◆ What the exercise asks ◆
Scan the records below, and wherever a line has the word "doubles", pull it out.

(Collected data entries)
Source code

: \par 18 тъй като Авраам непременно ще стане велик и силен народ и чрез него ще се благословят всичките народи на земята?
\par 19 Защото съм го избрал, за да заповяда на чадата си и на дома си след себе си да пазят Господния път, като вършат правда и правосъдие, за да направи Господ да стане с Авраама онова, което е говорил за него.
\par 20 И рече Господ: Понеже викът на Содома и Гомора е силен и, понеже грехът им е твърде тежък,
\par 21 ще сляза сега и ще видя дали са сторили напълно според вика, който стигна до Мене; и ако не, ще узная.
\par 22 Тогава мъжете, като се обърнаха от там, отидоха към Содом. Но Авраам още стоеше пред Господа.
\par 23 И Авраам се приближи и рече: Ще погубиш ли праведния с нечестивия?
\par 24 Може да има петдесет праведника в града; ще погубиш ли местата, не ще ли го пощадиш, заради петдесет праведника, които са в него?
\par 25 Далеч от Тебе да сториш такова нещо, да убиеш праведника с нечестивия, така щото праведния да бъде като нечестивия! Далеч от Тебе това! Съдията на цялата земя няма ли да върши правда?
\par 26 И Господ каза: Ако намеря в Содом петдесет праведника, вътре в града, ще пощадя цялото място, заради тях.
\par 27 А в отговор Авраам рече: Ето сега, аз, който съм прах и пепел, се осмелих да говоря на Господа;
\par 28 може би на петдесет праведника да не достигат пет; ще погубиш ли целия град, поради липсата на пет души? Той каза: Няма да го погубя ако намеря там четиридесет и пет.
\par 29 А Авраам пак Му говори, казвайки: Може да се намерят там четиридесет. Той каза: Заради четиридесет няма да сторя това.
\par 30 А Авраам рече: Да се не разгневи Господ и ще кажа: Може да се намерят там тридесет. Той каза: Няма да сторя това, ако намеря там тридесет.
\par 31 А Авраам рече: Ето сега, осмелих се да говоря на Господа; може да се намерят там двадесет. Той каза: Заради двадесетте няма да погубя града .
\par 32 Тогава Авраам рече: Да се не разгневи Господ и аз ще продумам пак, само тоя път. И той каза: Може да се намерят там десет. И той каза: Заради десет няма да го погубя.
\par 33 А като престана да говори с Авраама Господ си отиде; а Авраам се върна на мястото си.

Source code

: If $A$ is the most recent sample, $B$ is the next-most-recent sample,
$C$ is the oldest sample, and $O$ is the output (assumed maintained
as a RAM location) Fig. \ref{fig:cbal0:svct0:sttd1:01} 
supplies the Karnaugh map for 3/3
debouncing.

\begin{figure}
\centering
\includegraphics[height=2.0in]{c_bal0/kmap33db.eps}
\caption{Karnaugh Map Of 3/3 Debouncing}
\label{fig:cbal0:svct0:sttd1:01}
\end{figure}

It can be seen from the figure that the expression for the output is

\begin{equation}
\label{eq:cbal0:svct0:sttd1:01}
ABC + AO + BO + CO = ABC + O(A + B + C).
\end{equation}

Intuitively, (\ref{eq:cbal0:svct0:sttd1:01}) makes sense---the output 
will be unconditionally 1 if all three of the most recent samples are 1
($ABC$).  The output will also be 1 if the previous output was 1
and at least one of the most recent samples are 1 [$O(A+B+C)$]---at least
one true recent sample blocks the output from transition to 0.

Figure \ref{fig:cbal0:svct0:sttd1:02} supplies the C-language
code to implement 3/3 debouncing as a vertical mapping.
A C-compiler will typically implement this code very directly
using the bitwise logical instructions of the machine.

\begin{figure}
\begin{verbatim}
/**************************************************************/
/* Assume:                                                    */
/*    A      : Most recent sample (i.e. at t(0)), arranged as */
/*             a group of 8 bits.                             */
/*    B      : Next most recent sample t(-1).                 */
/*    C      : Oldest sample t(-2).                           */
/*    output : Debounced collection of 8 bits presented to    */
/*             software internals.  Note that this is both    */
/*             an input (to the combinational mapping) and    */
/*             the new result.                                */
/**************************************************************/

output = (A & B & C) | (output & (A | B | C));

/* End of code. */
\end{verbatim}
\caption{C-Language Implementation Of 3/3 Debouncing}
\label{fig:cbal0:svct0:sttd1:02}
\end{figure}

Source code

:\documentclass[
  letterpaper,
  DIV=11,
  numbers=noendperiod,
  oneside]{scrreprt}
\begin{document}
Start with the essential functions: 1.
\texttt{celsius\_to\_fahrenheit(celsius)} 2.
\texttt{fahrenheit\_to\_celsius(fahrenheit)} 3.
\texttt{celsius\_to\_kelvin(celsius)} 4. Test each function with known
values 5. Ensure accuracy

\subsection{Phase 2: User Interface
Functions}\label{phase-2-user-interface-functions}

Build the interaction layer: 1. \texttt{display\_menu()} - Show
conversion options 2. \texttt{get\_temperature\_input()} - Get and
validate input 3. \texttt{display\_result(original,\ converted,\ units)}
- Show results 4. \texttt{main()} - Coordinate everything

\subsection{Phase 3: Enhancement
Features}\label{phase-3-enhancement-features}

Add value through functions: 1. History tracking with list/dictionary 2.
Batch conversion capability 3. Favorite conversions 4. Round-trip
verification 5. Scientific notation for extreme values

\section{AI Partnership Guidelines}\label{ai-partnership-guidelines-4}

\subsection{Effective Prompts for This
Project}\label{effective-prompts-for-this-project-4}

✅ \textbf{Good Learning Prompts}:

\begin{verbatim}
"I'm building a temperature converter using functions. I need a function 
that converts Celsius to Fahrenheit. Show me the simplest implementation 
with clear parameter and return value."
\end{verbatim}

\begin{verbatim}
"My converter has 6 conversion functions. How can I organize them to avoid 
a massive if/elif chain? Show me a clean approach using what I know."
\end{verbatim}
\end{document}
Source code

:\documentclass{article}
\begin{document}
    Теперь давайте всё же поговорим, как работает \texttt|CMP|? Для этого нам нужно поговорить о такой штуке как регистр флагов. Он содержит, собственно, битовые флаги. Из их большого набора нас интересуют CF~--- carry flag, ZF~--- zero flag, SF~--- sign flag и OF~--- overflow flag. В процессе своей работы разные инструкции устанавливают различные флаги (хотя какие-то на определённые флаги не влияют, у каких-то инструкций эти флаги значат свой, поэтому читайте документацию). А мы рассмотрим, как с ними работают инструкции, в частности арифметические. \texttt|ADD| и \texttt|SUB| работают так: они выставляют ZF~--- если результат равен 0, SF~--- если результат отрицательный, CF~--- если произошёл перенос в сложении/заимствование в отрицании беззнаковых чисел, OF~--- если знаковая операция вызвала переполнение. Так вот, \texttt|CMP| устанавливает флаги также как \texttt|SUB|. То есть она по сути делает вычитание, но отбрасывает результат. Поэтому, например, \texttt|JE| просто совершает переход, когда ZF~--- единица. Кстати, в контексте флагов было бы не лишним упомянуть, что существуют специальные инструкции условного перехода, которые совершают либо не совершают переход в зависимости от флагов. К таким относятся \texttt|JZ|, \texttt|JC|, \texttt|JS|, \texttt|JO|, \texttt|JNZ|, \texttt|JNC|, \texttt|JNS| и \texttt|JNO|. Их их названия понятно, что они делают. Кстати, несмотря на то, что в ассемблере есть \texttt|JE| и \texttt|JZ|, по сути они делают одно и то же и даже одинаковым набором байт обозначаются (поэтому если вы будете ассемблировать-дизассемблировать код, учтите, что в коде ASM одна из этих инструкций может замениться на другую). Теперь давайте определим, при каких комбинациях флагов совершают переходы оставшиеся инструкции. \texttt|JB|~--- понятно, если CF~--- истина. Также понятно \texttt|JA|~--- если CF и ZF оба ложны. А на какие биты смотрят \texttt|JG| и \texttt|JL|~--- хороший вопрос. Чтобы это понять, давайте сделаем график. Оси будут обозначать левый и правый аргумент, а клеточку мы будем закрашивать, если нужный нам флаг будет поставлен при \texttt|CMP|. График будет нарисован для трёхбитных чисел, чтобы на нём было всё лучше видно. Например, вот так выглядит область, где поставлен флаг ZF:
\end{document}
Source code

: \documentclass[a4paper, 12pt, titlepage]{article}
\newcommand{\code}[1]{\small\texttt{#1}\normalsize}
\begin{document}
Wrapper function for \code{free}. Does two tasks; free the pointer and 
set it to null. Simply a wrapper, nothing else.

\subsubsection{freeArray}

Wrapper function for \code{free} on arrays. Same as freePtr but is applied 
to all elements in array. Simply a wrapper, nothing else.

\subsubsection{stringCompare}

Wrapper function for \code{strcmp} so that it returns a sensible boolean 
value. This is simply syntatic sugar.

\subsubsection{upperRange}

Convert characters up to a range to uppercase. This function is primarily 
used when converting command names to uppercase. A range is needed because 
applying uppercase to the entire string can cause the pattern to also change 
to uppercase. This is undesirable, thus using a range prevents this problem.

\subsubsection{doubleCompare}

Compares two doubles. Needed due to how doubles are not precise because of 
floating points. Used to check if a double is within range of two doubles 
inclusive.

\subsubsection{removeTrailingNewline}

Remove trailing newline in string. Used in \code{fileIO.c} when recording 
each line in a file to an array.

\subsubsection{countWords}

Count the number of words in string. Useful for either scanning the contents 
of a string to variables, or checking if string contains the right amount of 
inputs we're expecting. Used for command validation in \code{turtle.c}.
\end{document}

◆ Exercise solution ◆
Compares two doubles. Needed due to how doubles are not precise because of 
floating points. Used to check if a double is within range of two doubles 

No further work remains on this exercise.